This content originally appeared on Level Up Coding - Medium and was authored by Anello
An open-source framework for big-data processing and sophisticated analytics.
Humanity has never generated as much data as in the last 20 years. This vast data demands new technologies, new software, new tools, and new ways to process faster, from different sources, so much heterogeneous data. The concept of Big Data is the main reason for the emergence of applications such as Apache Hadoop and Apache Spark.
Big Data applications propose solutions capable of storing, processing, and analyzing large databases, processing heavy calculations, identifying behaviors in data, and providing specialized solutions that almost always run into the computational power of today’s machine in conventional architectures. All this for what?

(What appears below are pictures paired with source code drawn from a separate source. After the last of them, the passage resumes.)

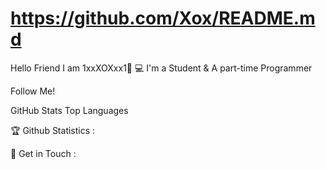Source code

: # https://github.com/Xox/README.md
Hello Friend I am 1xxXOXxx1👋
💻 I'm a Student & A part-time Programmer


Follow Me!


GitHub Stats Top Languages

🏆 Github Statistics :


📡 Get in Touch :

    
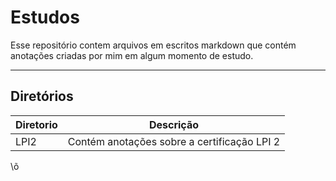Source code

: # Estudos
Esse repositório contem arquivos em escritos markdown que contém anotações criadas por mim em algum momento de estudo.

---

## Diretórios
| Diretorio | Descrição |
| --- | --- |
| LPI2 | Contém anotações sobre a certificação LPI 2 |

\õ 
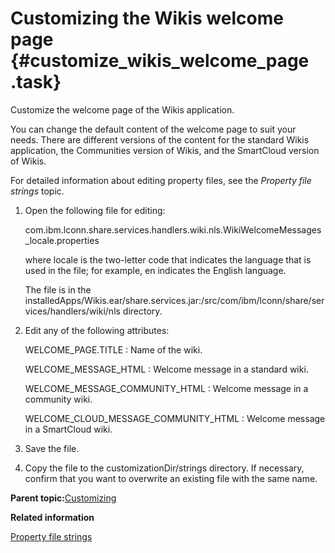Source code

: # Customizing the Wikis welcome page {#customize_wikis_welcome_page .task}

Customize the welcome page of the Wikis application.

You can change the default content of the welcome page to suit your needs. There are different versions of the content for the standard Wikis application, the Communities version of Wikis, and the SmartCloud version of Wikis.

For detailed information about editing property files, see the *Property file strings* topic.

1.  Open the following file for editing:

    com.ibm.lconn.share.services.handlers.wiki.nls.WikiWelcomeMessages\_locale.properties

    where locale is the two-letter code that indicates the language that is used in the file; for example, en indicates the English language.

    The file is in the installedApps/Wikis.ear/share.services.jar:/src/com/ibm/lconn/share/services/handlers/wiki/nls directory.

2.  Edit any of the following attributes:

    WELCOME\_PAGE.TITLE
    :   Name of the wiki.

    WELCOME\_MESSAGE\_HTML
    :   Welcome message in a standard wiki.

    WELCOME\_MESSAGE\_COMMUNITY\_HTML
    :   Welcome message in a community wiki.

    WELCOME\_CLOUD\_MESSAGE\_COMMUNITY\_HTML
    :   Welcome message in a SmartCloud wiki.

3.  Save the file.

4.  Copy the file to the customizationDir/strings directory. If necessary, confirm that you want to overwrite an existing file with the same name.


**Parent topic:**[Customizing](../customize/c_customize_overview.md)

**Related information**  


[Property file strings](../customize/r_customize_properties_files.md)

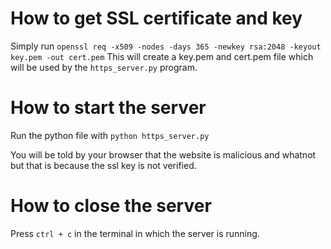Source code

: # How to get SSL certificate and key
Simply run `openssl req -x509 -nodes -days 365 -newkey rsa:2048 -keyout key.pem -out cert.pem`
This will create a key.pem and cert.pem file which will be used by the `https_server.py` program.

# How to start the server
Run the python file with `python https_server.py`

You will be told by your browser that the website is malicious and whatnot but that is because the ssl key is not verified.

# How to close the server
Press `ctrl + c` in the terminal in which the server is running.
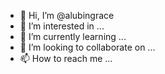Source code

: - 👋 Hi, I’m @alubingrace
- 👀 I’m interested in ...
- 🌱 I’m currently learning ...
- 💞️ I’m looking to collaborate on ...
- 📫 How to reach me ...

<!---
alubingrace/alubingrace is a ✨ special ✨ repository because its `README.md` (this file) appears on your GitHub profile.
You can click the Preview link to take a look at your changes.
--->
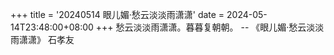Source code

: +++
title = '20240514 眼儿媚·愁云淡淡雨潇潇'
date = 2024-05-14T23:48:00+08:00
+++
愁云淡淡雨潇潇。暮暮复朝朝。
-- 《眼儿媚·愁云淡淡雨潇潇》 石孝友
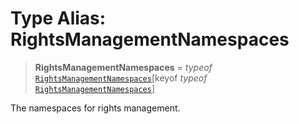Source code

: # Type Alias: RightsManagementNamespaces

> **RightsManagementNamespaces** = *typeof* [`RightsManagementNamespaces`](../variables/RightsManagementNamespaces.md)\[keyof *typeof* [`RightsManagementNamespaces`](../variables/RightsManagementNamespaces.md)\]

The namespaces for rights management.
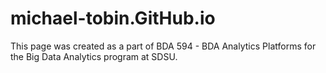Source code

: # michael-tobin.GitHub.io
This page was created as a part of BDA 594 - BDA Analytics Platforms for the Big Data Analytics program at SDSU.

Extract helpful knowledge and, at best, generate wisdom to impact and add value in a blunt way to the business.
We’ll cover the Apache Spark Ecosystem and its components. Like Apache Hadoop, Apache Spark can be integrated with several other tools, enabling creating a robust and accessible solution for big data processing.
In addition to the Spark API, additional libraries are part of this Ecosystem and provide other capabilities for Big Data analysis and Machine Learning.
In Apache Hadoop, we have two directions, Hadoop HDFS for distributed storage and Hadoop MapReduce for distributed processing. Many people get confused thinking that Apache Spark replaces Hadoop; in fact, Apache Spark is a competitor to Hadoop MapReduce; both process large datasets. Regardless of the processing, we have to store this data, and for this, we can use, for example, Hadoop HDFS.
Almost the entire Spark Ecosystem is free. We were able to set up an infrastructure for Big Data storage and processing at no license cost, but there is the cost of learning the tools. Using Apache Spark, Hadoop, and other products is not simple. There is a learning trajectory that has to be considered by the company and its professionals.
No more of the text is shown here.